[Dataset entries]
■ ■ ■ ■ ■ ■ ■

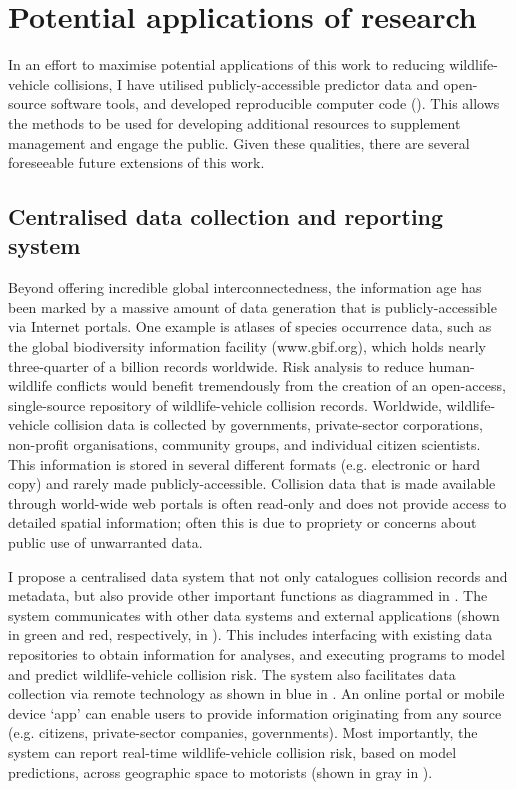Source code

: \section{Potential applications of research}

In an effort to maximise potential applications of this work to reducing wildlife-vehicle collisions, I have utilised publicly-accessible predictor data and open-source software tools, and developed reproducible computer code (). This allows the methods to be used for developing additional resources to supplement management and engage the public. Given these qualities, there are several foreseeable future extensions of this work. 

\subsection{Centralised data collection and reporting system}

Beyond offering incredible global interconnectedness, the information age has been marked by a massive amount of data generation that is publicly-accessible via Internet portals. One example is atlases of species occurrence data, such as the global biodiversity information facility (www.gbif.org), which holds nearly three-quarter of a billion records worldwide. Risk analysis to reduce human-wildlife conflicts would benefit tremendously from the creation of an open-access, single-source repository of wildlife-vehicle collision records. Worldwide, wildlife-vehicle collision data is collected by governments, private-sector corporations, non-profit organisations, community groups, and individual citizen scientists. This information is stored in several different formats (e.g. electronic or hard copy) and rarely made publicly-accessible. Collision data that is made available through world-wide web portals is often read-only and does not provide access to detailed spatial information; often this is due to propriety or concerns about public use of unwarranted data.

I propose a centralised data system that not only catalogues collision records and metadata, but also provide other important functions as diagrammed in . The system communicates with other data systems and external applications (shown in green and red, respectively, in ). This includes interfacing with existing data repositories to obtain information for analyses, and executing programs to model and predict wildlife-vehicle collision risk. The system also facilitates data collection via remote technology as shown in blue in . An online portal or mobile device `app' can enable users to provide information originating from any source (e.g. citizens, private-sector companies, governments). Most importantly, the system can report real-time wildlife-vehicle collision risk, based on model predictions, across geographic space to motorists (shown in gray in ).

■ ■ ■ ■ ■ ■ ■

## EXERCISE BRIEF
The answer must be an exact copy of the lines from the start of the records above through the line containing "data collection and", with no pictures in it.

## TASK RESULT
Source code

: \section{Potential applications of research}

In an effort to maximise potential applications of this work to reducing wildlife-vehicle collisions, I have utilised publicly-accessible predictor data and open-source software tools, and developed reproducible computer code (). This allows the methods to be used for developing additional resources to supplement management and engage the public. Given these qualities, there are several foreseeable future extensions of this work. 

\subsection{Centralised data collection and reporting system}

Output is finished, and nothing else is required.